Hala Finley (born May 18, 2009) is an American actress. She is best known for her roles in Man with a Plan (2016–2020) as Emme Burns and We Can Be Heroes (2020) as Ojo.

Early life
Finley was born on May 18, 2009, in Kansas City, Missouri where she was raised. She has an older brother. As a child, Finley danced and played sports. She wanted to be an actress after she watched her brother prepare for auditions.

Career
Finley began her career by appearing in print and TV commercials. At the age of four, Finley played her first role as twins in Counter Parts. In 2015, she played the lead role in Grammy.

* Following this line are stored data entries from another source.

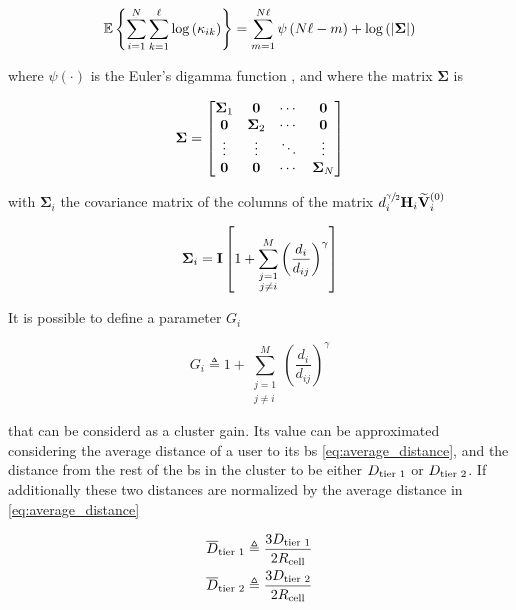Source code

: \begin{equation} \label{eq:sum_log_kappa}
    \mathbb{E}\left\{\sum_{i=1}^{N}\sum_{k=1}^{\ell}\log\left(\kappa_{ik}
    \right)\right\} = \sum_{m = 1}^{N\ell} \psi\left(N\ell - m\right) +
    \log\left(\left|\mathbf{\Sigma}\right|\right)
\end{equation}

\noindent
where $\psi\left(\cdot\right)$ is the Euler's digamma function
\cite{gradshteyn00}, and where the matrix $\mathbf{\Sigma}$ is

\begin{equation} \label{eq:covariance_total}
    \mathbf{\Sigma} = \begin{bmatrix}
        \mathbf{\Sigma}_1 & \mathbf{0} & \cdots & \mathbf{0} \\
        \mathbf{0} & \mathbf{\Sigma}_2 & \cdots & \mathbf{0} \\
        \vdots & \vdots & \ddots & \vdots \\
        \mathbf{0} & \mathbf{0} & \cdots & \mathbf{\Sigma}_N
    \end{bmatrix}
\end{equation}

\noindent
with $\mathbf{\Sigma}_i$ the covariance matrix of the columns of the matrix
$d_{i}^{\sfrac{\gamma}{2}} \mathbf{H}_i \mathbf{\widetilde{V}}_i^{(0)}$

\begin{equation} \label{eq:covariance_not_eye}
    \mathbf{\Sigma}_i = \mathbf{I} \left[1 + \sum\limits_{\substack{j=1\\j\neq i}}^{M}
        \left(\frac{d_{i}}{d_{ij}}\right)^{\gamma}
    \right]
\end{equation}

It is possible to define a parameter $G_i$

\begin{equation} \label{eq:cluster_gain}
    G_i \triangleq 1 + \sum\limits_{\substack{j=1\\j\neq i}}^{M} \left(
    \frac{d_{i}}{d_{ij}}\right)^{\gamma}
\end{equation}

\noindent
that can be considerd as a cluster gain. Its value can be approximated
considering the average distance of a user to its \gls{bs} 
\eqref{eq:average_distance}, and the distance from the rest of the \gls{bs} in
the cluster to be either $D_{\text{tier 1}}$ or $D_{\text{tier 2}}$. If additionally these two
distances are normalized by the average distance in \eqref{eq:average_distance}

\begin{equation} \label{eq:normalized_distances}
\begin{aligned}
    \overline{D}_{\text{tier 1}} &\triangleq \frac{3D_{\text{tier 1}}}{2R_{\text{cell}}} \\
    \overline{D}_{\text{tier 2}} &\triangleq \frac{3D_{\text{tier 2}}}{2R_{\text{cell}}}
\end{aligned}
\end{equation}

Gruesome Magazine said she was "adorable". In 2016, at the age of seven, Finley appeared in Man with a Plan as Emme Burns, the youngest of Adam Burns's (Matt LeBlanc) children. In 2018, she played Jody Altmyer in Back Roads, for which she received a positive review. Nerdy Babble said she was "most surprising part of this entire experience", saying "she blew my expectations out of the water. ... [She was] adorable and endlessly endearing." In February 2020, Finley was cast in Mandalay Pictures's Shelter.

In September 2021, Finley joined Ben Affleck and Alice Braga in action-thriller film Hypnotic reuniting with director Robert Rodriguez.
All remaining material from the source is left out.